MATERIAL FOR THE TASK below:

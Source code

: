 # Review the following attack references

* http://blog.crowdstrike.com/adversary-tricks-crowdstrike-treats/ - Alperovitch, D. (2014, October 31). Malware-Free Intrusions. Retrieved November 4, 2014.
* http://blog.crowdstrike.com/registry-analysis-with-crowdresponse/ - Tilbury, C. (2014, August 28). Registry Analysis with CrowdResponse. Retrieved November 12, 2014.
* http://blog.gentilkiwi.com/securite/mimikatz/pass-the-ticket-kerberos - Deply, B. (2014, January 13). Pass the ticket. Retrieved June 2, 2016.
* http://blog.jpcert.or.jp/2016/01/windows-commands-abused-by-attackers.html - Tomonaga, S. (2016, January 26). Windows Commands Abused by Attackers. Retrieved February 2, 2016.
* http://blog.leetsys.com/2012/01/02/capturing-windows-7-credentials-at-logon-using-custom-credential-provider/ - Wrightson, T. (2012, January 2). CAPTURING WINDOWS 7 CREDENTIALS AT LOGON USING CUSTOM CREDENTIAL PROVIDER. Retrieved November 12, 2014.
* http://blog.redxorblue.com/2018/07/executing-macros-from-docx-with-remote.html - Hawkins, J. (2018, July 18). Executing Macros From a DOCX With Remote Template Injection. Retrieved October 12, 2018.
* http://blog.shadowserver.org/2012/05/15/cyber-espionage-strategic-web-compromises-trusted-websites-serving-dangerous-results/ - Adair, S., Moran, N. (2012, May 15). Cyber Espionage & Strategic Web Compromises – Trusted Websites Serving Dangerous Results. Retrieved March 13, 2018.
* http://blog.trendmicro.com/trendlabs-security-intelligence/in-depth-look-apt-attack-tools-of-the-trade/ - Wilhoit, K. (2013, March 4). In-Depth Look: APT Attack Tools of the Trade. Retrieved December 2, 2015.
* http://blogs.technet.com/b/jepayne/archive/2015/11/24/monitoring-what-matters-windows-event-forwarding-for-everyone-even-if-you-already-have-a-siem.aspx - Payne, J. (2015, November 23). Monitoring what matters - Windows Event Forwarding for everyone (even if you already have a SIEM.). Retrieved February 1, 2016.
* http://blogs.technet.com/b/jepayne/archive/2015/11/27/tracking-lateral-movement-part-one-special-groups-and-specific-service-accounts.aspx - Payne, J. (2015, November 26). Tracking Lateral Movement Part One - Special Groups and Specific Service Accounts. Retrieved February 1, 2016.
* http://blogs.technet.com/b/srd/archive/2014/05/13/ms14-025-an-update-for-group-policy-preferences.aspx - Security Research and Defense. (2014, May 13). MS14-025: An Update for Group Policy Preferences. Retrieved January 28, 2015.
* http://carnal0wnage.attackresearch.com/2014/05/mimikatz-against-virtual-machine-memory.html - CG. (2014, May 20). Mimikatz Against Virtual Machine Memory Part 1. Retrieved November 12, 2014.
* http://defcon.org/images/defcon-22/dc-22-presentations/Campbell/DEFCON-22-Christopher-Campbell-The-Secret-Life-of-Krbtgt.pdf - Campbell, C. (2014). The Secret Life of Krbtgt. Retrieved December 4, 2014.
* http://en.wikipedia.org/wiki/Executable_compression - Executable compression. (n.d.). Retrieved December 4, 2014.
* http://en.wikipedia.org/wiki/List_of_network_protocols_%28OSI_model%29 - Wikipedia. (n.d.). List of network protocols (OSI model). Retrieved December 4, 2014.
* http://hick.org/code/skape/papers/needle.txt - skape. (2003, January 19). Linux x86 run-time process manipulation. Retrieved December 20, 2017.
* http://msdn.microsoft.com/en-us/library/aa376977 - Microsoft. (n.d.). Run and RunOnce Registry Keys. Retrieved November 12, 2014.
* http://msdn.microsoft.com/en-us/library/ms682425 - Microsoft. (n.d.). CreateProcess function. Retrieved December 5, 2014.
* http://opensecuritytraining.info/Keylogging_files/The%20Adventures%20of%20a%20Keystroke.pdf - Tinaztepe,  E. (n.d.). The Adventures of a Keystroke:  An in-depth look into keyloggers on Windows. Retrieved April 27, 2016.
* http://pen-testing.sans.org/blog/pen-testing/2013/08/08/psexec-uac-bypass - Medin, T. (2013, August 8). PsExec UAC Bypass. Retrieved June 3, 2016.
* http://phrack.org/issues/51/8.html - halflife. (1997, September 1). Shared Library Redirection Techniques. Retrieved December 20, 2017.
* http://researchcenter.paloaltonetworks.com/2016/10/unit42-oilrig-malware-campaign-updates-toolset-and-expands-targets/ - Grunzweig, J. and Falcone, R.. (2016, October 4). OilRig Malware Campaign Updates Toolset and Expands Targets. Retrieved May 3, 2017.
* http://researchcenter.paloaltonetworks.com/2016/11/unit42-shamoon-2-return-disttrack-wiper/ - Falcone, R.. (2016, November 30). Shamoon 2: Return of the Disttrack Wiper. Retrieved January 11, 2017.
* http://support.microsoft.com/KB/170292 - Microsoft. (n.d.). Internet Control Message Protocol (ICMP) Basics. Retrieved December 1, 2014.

End of MATERIAL FOR THE TASK.

_WHAT YOU SHOULD DO_
Your answer should be an exact copy of the lines from the one with "April 27, 2016." through the end of the material, with no other lines.

_WRITTEN RESPONSE_
* http://opensecuritytraining.info/Keylogging_files/The%20Adventures%20of%20a%20Keystroke.pdf - Tinaztepe,  E. (n.d.). The Adventures of a Keystroke:  An in-depth look into keyloggers on Windows. Retrieved April 27, 2016.
* http://pen-testing.sans.org/blog/pen-testing/2013/08/08/psexec-uac-bypass - Medin, T. (2013, August 8). PsExec UAC Bypass. Retrieved June 3, 2016.
* http://phrack.org/issues/51/8.html - halflife. (1997, September 1). Shared Library Redirection Techniques. Retrieved December 20, 2017.
* http://researchcenter.paloaltonetworks.com/2016/10/unit42-oilrig-malware-campaign-updates-toolset-and-expands-targets/ - Grunzweig, J. and Falcone, R.. (2016, October 4). OilRig Malware Campaign Updates Toolset and Expands Targets. Retrieved May 3, 2017.
* http://researchcenter.paloaltonetworks.com/2016/11/unit42-shamoon-2-return-disttrack-wiper/ - Falcone, R.. (2016, November 30). Shamoon 2: Return of the Disttrack Wiper. Retrieved January 11, 2017.
* http://support.microsoft.com/KB/170292 - Microsoft. (n.d.). Internet Control Message Protocol (ICMP) Basics. Retrieved December 1, 2014.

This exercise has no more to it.